▸ What to work on
Search term "metabolism": copy each line of the data containing it.

(Stored dataset items)
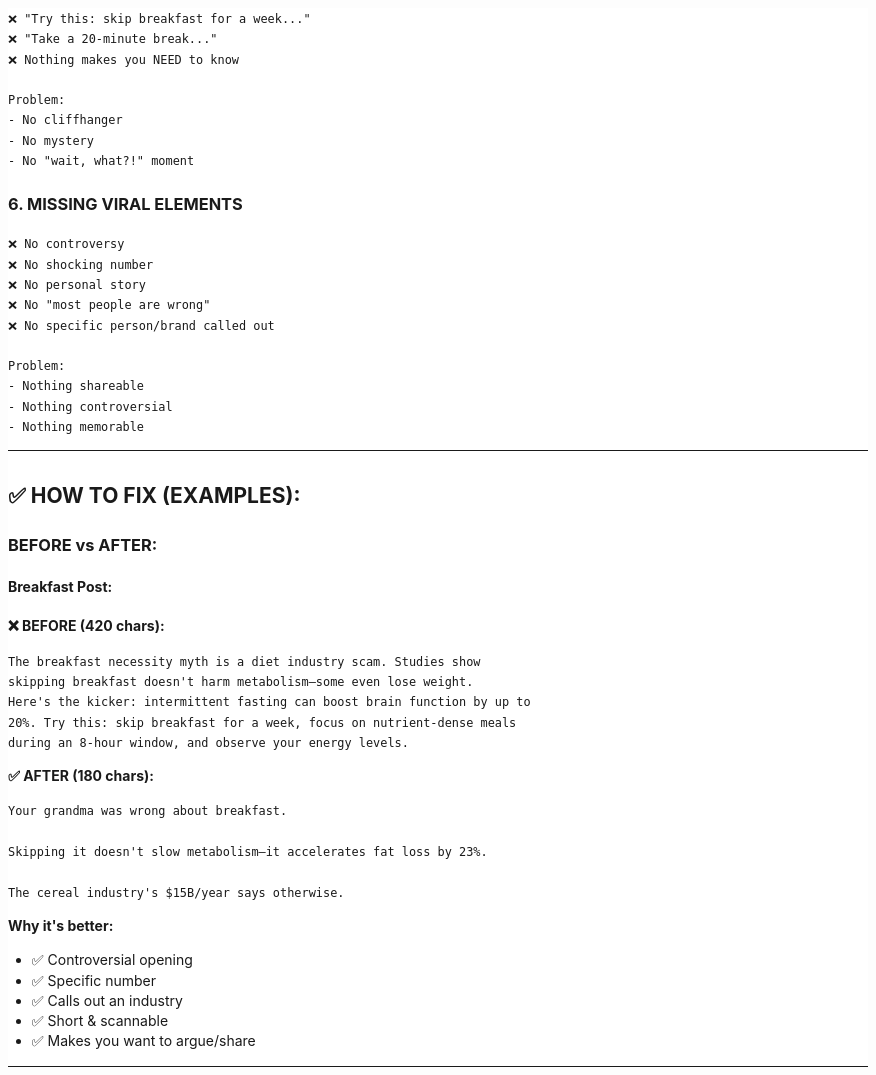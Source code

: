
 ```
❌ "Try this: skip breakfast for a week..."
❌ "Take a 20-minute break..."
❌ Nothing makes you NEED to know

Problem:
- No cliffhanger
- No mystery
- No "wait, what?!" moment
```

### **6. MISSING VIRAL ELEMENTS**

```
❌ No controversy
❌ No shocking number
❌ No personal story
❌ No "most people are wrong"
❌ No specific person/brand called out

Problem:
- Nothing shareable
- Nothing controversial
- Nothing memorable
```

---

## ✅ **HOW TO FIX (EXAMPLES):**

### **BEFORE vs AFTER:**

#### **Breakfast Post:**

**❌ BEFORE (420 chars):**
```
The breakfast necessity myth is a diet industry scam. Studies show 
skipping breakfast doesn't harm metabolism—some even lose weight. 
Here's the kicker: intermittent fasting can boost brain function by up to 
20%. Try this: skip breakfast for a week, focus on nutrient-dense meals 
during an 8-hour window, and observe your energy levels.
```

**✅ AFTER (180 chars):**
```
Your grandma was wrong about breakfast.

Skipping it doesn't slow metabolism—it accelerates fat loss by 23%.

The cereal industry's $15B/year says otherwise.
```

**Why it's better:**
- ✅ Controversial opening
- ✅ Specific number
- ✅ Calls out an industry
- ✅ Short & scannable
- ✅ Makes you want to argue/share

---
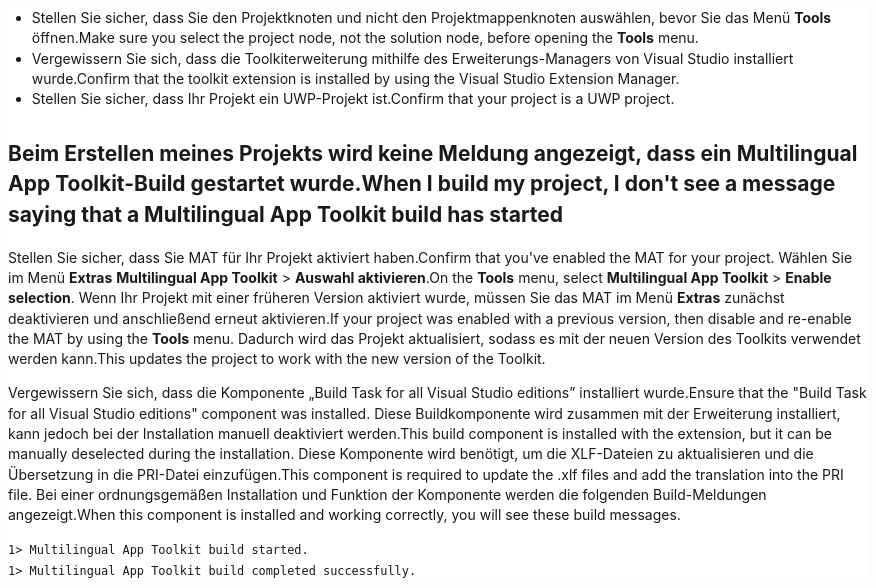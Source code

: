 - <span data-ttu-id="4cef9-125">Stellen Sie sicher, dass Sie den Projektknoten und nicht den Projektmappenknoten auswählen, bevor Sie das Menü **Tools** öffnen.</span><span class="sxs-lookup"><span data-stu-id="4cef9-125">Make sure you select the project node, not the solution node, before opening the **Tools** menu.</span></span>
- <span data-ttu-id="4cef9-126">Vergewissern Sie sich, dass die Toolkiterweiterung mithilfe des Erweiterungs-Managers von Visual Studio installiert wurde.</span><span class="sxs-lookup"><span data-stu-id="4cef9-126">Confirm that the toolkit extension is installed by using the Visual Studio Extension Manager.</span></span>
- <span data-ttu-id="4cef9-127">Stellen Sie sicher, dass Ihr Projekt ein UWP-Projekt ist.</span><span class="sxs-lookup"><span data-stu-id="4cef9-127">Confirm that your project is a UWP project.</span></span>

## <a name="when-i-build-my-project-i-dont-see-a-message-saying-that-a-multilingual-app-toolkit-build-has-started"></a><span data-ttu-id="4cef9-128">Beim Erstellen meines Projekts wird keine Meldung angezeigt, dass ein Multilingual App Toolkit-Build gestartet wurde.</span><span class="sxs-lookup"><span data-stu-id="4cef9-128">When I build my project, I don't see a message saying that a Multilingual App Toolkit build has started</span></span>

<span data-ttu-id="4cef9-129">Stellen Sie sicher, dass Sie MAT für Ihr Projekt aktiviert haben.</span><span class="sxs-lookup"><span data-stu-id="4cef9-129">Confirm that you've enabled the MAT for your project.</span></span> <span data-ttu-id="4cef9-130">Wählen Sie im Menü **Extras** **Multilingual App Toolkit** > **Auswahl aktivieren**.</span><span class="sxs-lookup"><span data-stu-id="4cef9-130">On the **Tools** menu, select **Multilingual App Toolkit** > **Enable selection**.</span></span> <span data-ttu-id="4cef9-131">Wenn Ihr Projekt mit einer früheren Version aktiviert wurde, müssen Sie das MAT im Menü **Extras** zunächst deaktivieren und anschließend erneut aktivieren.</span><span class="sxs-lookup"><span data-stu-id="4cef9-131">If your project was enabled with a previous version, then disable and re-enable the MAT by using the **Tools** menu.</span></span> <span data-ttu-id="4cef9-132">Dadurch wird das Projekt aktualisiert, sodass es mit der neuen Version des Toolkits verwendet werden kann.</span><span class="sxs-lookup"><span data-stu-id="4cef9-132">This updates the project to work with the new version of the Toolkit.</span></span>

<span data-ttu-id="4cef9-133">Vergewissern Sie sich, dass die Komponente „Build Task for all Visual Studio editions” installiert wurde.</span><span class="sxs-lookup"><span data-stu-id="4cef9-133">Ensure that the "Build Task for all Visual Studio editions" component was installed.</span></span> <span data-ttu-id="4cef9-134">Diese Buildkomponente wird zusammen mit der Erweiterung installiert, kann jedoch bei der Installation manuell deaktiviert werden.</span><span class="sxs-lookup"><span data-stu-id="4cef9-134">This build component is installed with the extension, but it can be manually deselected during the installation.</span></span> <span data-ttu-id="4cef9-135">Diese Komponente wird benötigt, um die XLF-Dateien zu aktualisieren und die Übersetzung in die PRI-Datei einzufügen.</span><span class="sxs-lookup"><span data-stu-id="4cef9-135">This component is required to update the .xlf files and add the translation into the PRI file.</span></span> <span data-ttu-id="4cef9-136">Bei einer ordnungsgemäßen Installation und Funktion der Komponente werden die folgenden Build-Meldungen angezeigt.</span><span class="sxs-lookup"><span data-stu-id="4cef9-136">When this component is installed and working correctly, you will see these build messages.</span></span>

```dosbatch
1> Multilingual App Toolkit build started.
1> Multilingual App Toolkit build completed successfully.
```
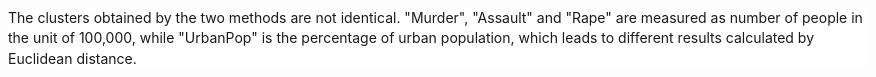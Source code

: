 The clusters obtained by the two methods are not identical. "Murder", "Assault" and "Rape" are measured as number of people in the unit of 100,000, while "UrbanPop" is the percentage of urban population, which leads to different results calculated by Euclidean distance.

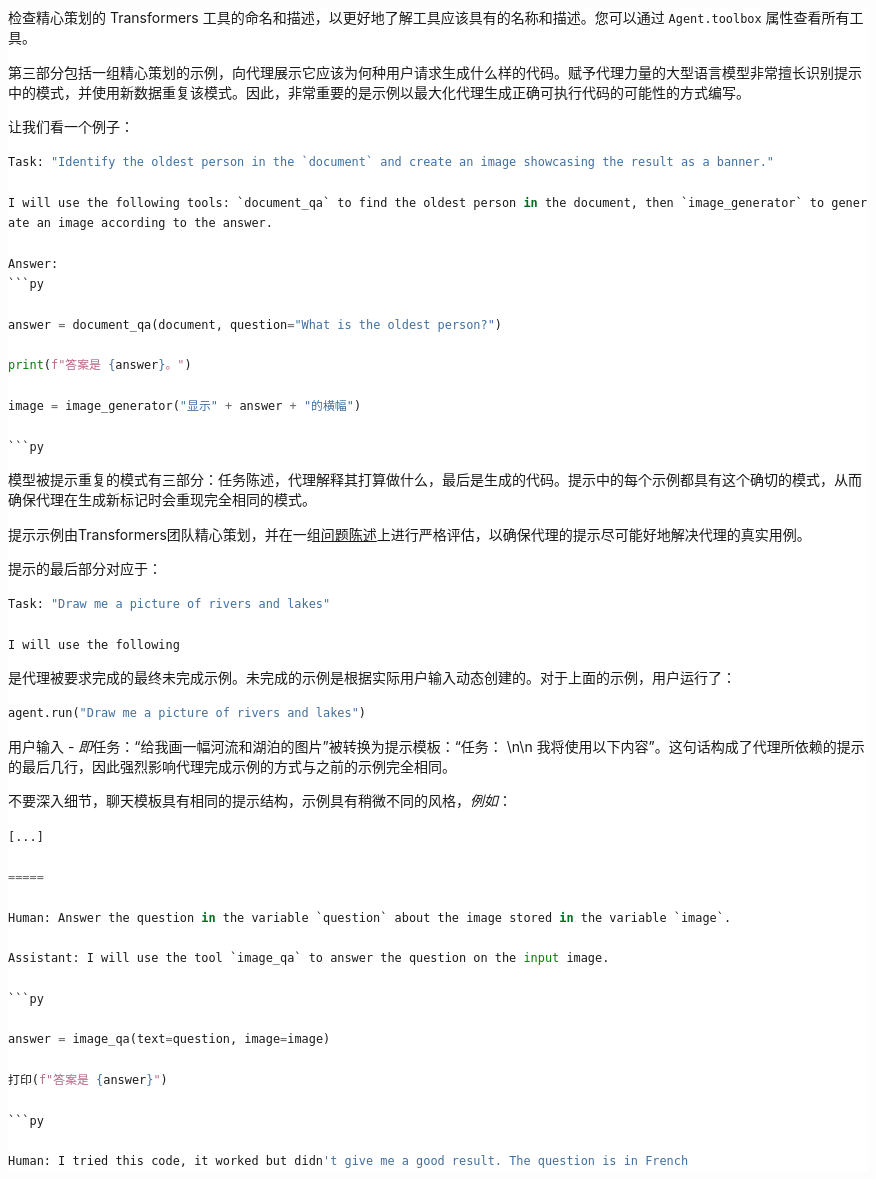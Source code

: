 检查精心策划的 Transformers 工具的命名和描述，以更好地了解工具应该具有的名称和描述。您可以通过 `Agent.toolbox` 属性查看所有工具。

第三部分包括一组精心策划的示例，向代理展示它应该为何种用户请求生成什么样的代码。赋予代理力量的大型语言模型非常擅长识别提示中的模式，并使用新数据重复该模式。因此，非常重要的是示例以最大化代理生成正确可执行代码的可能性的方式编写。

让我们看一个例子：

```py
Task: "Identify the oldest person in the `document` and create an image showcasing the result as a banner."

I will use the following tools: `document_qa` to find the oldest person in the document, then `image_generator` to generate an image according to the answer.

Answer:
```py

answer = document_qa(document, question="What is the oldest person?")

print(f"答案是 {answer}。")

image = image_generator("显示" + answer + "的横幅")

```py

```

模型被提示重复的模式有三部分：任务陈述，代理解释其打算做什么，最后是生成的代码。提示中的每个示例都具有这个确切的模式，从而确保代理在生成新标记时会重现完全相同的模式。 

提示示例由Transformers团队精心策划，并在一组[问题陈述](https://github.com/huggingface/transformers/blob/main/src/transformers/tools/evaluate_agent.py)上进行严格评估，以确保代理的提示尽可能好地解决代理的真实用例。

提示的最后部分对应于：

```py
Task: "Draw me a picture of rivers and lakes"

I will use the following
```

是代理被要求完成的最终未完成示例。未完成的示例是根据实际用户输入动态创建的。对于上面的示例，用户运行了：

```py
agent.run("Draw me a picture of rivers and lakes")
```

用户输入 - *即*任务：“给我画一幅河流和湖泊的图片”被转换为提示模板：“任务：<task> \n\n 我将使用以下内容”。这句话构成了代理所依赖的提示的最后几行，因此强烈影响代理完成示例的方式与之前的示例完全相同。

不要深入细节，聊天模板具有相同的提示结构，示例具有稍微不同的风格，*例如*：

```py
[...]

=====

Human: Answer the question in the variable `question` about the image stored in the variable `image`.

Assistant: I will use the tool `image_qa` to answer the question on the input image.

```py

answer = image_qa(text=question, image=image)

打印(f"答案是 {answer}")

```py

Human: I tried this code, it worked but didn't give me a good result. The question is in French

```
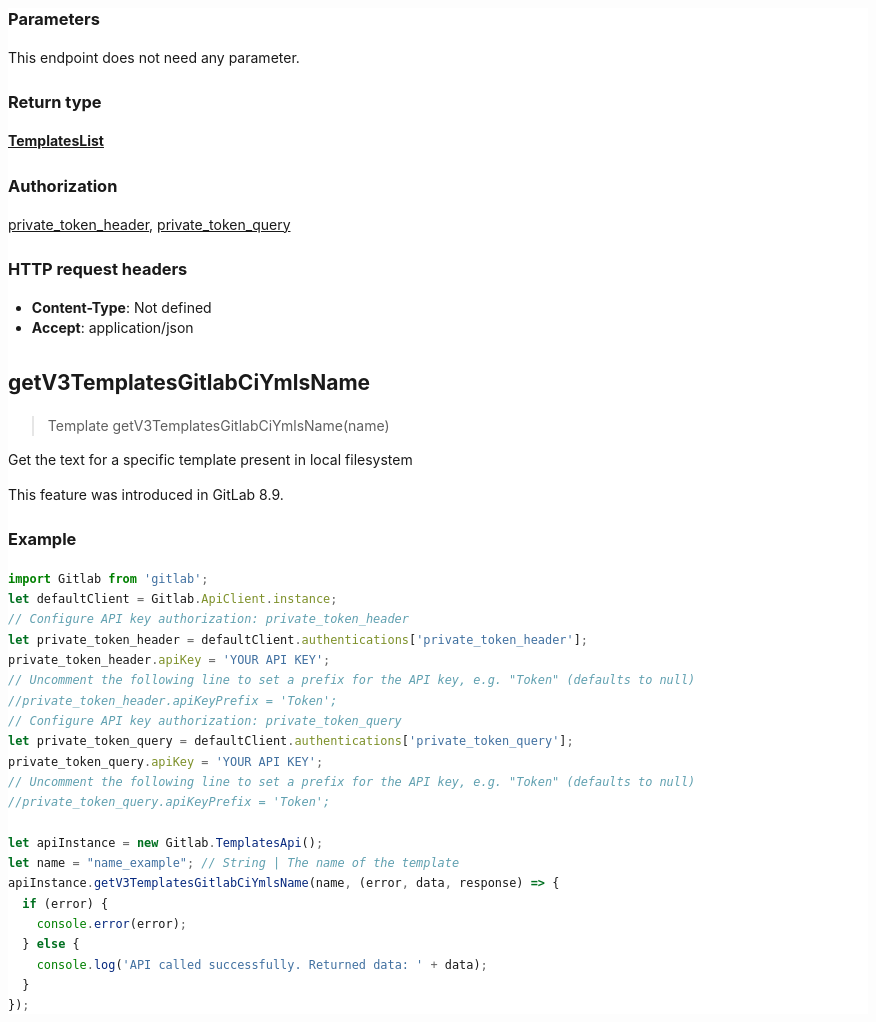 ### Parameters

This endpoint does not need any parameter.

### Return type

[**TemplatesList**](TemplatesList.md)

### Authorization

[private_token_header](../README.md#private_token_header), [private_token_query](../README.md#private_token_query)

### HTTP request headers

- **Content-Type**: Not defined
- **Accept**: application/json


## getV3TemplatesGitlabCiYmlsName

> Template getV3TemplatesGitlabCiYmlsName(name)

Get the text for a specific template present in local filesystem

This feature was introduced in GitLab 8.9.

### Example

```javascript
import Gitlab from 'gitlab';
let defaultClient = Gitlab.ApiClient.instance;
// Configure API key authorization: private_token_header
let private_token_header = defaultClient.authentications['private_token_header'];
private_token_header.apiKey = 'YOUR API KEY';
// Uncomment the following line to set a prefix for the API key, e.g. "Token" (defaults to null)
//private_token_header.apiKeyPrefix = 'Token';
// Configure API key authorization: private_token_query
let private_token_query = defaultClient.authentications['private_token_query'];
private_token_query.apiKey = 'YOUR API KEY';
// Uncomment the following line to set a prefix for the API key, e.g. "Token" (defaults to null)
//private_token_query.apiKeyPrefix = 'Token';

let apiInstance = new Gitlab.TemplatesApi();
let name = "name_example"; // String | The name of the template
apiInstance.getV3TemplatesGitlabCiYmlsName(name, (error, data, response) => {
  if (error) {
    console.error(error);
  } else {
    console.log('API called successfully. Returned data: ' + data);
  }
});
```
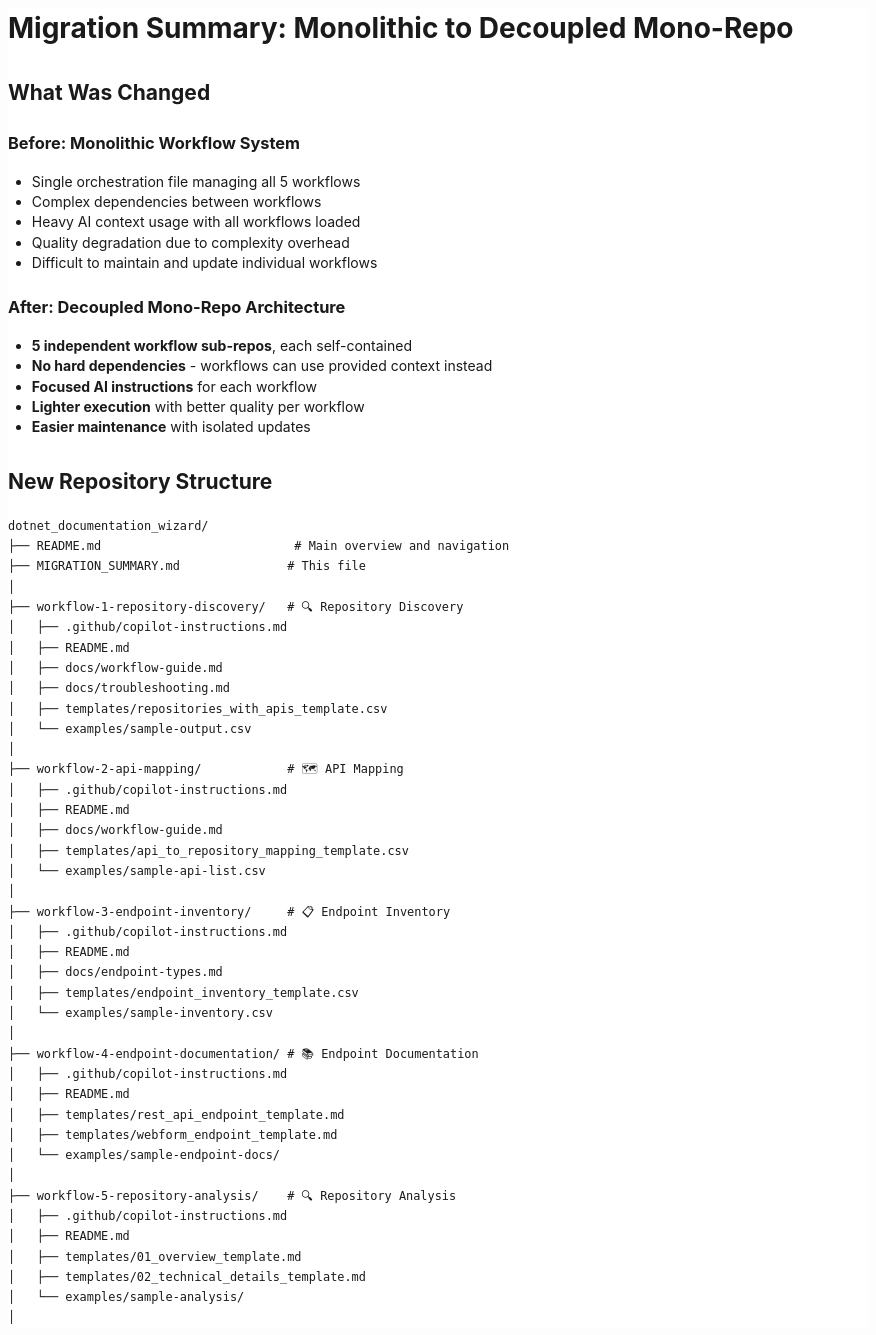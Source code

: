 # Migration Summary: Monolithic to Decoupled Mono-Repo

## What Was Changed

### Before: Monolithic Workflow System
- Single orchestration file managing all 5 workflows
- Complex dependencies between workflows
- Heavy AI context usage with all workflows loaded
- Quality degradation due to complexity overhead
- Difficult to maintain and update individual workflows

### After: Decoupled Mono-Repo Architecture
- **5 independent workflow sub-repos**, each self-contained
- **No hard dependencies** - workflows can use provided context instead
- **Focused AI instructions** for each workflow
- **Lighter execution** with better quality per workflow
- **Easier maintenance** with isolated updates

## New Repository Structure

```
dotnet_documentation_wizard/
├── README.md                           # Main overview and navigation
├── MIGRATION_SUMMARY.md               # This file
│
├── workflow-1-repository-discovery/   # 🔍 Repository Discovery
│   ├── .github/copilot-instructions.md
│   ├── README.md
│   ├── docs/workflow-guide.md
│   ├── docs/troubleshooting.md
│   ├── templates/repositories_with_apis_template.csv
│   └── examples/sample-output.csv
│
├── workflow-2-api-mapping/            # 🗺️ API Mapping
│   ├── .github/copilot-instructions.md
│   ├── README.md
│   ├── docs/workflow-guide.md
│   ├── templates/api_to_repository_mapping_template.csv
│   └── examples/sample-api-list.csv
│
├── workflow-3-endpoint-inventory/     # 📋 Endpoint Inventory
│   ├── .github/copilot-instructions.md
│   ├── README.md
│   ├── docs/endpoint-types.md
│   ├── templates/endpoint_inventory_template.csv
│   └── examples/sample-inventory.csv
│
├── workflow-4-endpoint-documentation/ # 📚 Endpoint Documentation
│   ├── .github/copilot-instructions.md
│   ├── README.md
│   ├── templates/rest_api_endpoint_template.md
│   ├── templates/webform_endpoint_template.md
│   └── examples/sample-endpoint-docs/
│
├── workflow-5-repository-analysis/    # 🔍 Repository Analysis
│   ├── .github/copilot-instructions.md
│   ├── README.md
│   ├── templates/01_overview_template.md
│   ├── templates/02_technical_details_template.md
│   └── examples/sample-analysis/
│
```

▸ Solution to the problem
skipping breakfast doesn't harm metabolism—some even lose weight. 
Skipping it doesn't slow metabolism—it accelerates fat loss by 23%.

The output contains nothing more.